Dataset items
◆ ◆ ◆ ◆

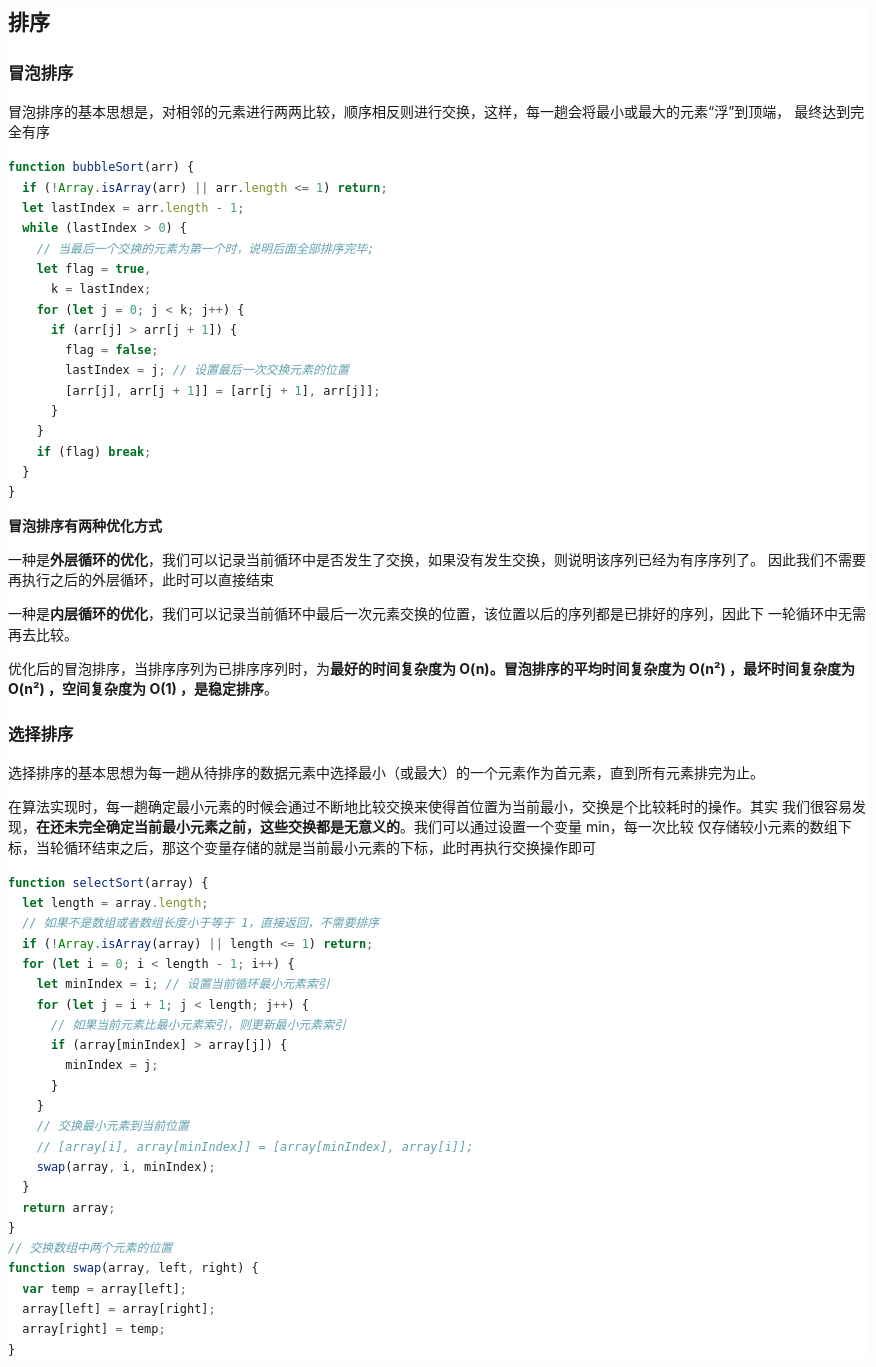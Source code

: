 ## 排序

### 冒泡排序

冒泡排序的基本思想是，对相邻的元素进行两两比较，顺序相反则进行交换，这样，每一趟会将最小或最大的元素“浮”到顶端， 最终达到完全有序

```js
function bubbleSort(arr) {
  if (!Array.isArray(arr) || arr.length <= 1) return;
  let lastIndex = arr.length - 1;
  while (lastIndex > 0) {
    // 当最后一个交换的元素为第一个时，说明后面全部排序完毕;
    let flag = true,
      k = lastIndex;
    for (let j = 0; j < k; j++) {
      if (arr[j] > arr[j + 1]) {
        flag = false;
        lastIndex = j; // 设置最后一次交换元素的位置
        [arr[j], arr[j + 1]] = [arr[j + 1], arr[j]];
      }
    }
    if (flag) break;
  }
}
```

**冒泡排序有两种优化方式**

一种是**外层循环的优化**，我们可以记录当前循环中是否发生了交换，如果没有发生交换，则说明该序列已经为有序序列了。 因此我们不需要再执行之后的外层循环，此时可以直接结束

一种是**内层循环的优化**，我们可以记录当前循环中最后一次元素交换的位置，该位置以后的序列都是已排好的序列，因此下 一轮循环中无需再去比较。

优化后的冒泡排序，当排序序列为已排序序列时，为**最好的时间复杂度为 O(n)。冒泡排序的平均时间复杂度为 O(n²) ，最坏时间复杂度为 O(n²) ，空间复杂度为 O(1) ，是稳定排序**。

### 选择排序

选择排序的基本思想为每一趟从待排序的数据元素中选择最小（或最大）的一个元素作为首元素，直到所有元素排完为止。

在算法实现时，每一趟确定最小元素的时候会通过不断地比较交换来使得首位置为当前最小，交换是个比较耗时的操作。其实 我们很容易发现，**在还未完全确定当前最小元素之前，这些交换都是无意义的**。我们可以通过设置一个变量 min，每一次比较 仅存储较小元素的数组下标，当轮循环结束之后，那这个变量存储的就是当前最小元素的下标，此时再执行交换操作即可

```js
function selectSort(array) {
  let length = array.length;
  // 如果不是数组或者数组长度小于等于 1，直接返回，不需要排序
  if (!Array.isArray(array) || length <= 1) return;
  for (let i = 0; i < length - 1; i++) {
    let minIndex = i; // 设置当前循环最小元素索引
    for (let j = i + 1; j < length; j++) {
      // 如果当前元素比最小元素索引，则更新最小元素索引
      if (array[minIndex] > array[j]) {
        minIndex = j;
      }
    }
    // 交换最小元素到当前位置
    // [array[i], array[minIndex]] = [array[minIndex], array[i]];
    swap(array, i, minIndex);
  }
  return array;
}
// 交换数组中两个元素的位置
function swap(array, left, right) {
  var temp = array[left];
  array[left] = array[right];
  array[right] = temp;
}
```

◆ ◆ ◆ ◆

Exercise directions: Search the data above for the string "lastIndex" and return every line that has it.

Task answer:
  let lastIndex = arr.length - 1;
  while (lastIndex > 0) {
      k = lastIndex;
        lastIndex = j; // 设置最后一次交换元素的位置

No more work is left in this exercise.